The number of Ukrainian refugees seeking protection in Sweden is also declining compared to last year, Ribbenvik said. Approximately 50,600 Ukrainian refugees sought protection in Sweden in 2022.
The news comes as asylum applications submitted across the European Union’s 27 member states in 2022 climbed to nearly one million, the highest number recorded since the European migrant crisis of 2015. Roughly 1.5% of that figure, around 14,800 people, applied for asylum in Sweden. The previous year, 2% of asylum seekers in Europe submitted applications in Sweden, and the year before that it was 3%, Gottberg said, the Stockholm-based daily newspaper Svenska Dagbladet (SvT) reported.

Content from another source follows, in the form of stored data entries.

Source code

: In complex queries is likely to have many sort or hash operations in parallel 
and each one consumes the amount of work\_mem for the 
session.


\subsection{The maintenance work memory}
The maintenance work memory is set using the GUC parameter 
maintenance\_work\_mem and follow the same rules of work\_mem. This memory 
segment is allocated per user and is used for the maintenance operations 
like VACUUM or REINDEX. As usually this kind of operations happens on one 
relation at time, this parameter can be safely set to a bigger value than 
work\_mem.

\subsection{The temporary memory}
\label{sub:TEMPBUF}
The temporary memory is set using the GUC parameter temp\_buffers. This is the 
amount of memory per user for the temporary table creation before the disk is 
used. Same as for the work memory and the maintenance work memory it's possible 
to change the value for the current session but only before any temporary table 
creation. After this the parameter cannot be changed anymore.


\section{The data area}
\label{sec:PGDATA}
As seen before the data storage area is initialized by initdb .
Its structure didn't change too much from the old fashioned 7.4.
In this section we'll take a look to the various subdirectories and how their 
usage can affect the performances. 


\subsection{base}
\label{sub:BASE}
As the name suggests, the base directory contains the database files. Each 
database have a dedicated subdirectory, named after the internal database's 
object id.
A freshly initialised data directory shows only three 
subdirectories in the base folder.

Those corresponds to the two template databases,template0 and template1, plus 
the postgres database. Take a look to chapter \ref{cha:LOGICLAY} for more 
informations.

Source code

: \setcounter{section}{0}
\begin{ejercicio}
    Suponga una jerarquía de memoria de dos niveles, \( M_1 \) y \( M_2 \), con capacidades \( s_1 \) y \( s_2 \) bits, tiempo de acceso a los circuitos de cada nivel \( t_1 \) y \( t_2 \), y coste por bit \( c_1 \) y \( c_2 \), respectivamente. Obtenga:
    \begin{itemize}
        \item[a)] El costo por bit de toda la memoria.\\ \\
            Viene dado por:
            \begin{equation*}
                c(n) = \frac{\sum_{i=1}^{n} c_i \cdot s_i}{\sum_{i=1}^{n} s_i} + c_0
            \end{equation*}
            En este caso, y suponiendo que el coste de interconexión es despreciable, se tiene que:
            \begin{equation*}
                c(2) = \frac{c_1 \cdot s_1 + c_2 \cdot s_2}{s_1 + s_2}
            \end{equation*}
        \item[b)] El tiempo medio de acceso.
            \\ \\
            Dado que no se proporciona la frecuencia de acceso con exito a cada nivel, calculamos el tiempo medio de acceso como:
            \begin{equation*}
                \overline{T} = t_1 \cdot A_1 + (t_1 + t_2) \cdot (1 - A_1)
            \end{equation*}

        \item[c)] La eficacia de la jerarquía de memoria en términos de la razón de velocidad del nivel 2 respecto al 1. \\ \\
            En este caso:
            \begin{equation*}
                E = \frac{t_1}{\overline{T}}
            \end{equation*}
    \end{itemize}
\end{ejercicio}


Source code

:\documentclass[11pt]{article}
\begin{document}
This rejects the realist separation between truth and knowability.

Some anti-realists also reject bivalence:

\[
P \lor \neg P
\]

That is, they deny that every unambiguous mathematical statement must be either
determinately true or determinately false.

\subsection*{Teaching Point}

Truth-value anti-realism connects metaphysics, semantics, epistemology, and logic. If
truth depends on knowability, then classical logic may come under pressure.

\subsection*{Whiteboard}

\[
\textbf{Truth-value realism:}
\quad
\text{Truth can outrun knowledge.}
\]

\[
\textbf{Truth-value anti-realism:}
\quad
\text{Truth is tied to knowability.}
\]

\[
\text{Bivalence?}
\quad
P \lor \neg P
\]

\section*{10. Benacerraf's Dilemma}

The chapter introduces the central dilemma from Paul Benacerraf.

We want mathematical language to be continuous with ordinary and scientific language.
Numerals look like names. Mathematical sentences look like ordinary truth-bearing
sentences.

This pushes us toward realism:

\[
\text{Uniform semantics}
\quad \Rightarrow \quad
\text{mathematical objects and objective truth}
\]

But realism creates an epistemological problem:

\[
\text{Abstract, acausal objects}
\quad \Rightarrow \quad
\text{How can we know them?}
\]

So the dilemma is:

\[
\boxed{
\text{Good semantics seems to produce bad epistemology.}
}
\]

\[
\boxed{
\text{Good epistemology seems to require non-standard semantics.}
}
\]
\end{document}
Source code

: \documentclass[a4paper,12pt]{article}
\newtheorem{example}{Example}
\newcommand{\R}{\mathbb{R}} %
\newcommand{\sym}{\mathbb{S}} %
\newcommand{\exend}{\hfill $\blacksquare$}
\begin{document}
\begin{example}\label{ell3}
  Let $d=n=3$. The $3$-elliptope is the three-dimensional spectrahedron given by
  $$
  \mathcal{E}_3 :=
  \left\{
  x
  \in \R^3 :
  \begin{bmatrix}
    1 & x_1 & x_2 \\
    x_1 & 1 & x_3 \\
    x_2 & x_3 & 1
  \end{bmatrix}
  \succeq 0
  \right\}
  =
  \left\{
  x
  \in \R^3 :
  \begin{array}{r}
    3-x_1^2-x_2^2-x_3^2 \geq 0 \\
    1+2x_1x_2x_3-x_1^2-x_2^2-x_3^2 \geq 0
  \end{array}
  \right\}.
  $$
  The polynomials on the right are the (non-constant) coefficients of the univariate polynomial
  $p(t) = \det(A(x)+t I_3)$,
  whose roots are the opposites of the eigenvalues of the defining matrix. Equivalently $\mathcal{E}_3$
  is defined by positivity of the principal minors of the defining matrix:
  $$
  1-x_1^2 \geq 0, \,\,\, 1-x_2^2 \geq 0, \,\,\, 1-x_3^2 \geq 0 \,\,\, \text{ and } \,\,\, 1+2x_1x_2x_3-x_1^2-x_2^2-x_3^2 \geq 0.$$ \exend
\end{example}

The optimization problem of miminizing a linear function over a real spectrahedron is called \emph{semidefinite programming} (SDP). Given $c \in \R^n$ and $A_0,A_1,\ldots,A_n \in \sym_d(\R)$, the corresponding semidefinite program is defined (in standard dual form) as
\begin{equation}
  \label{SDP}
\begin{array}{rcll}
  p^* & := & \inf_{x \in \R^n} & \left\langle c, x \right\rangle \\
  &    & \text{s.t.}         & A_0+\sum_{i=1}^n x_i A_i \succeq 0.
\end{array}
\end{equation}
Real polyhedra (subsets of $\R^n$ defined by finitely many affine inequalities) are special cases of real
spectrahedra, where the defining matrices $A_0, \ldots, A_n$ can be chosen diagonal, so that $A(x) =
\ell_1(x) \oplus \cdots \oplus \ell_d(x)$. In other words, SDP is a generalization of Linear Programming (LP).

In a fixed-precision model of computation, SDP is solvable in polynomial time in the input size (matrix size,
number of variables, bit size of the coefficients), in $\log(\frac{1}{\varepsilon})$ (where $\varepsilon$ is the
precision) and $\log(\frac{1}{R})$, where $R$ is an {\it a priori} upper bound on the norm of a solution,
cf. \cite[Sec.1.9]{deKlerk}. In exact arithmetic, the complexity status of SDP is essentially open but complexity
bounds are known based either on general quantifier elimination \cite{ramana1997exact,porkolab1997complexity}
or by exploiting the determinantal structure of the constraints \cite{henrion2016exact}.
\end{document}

Last year, of those who applied for asylum in Sweden, not counting Ukrainian refugees, some 9,600, or 65%, had only just recently entered the country. The remaining applicants had been in Sweden for a longer period of time, and according to the agency’s press release, likely had had a prior asylum application denied so long ago that the statute of limitations on the decision had run out.
Despite the expected drop in the number of asylum seekers in the immediate years ahead, the Swedish Migration Agency expects an uptick in the number of applications for citizenship in the years 2023 to 2025. This year, some 80,000 applications for citizenship are expected to be submitted, and in 2024 just over 70,000.
“Looking at the outcome in 2022, there is a certain general increase which could be due to more people than before who have long had permanent residence permits applying for Swedish citizenship. We will follow how this develops,” Gottberg said, commenting on the trend.
The migration agency’s press release comes two weeks after Sweden’s center-right government launched an international information campaign that seeks to inform would-be migrants and asylum seekers of the government’s desire and intention to reduce the influx of newcomers into the country, as The European Conservative previously reported.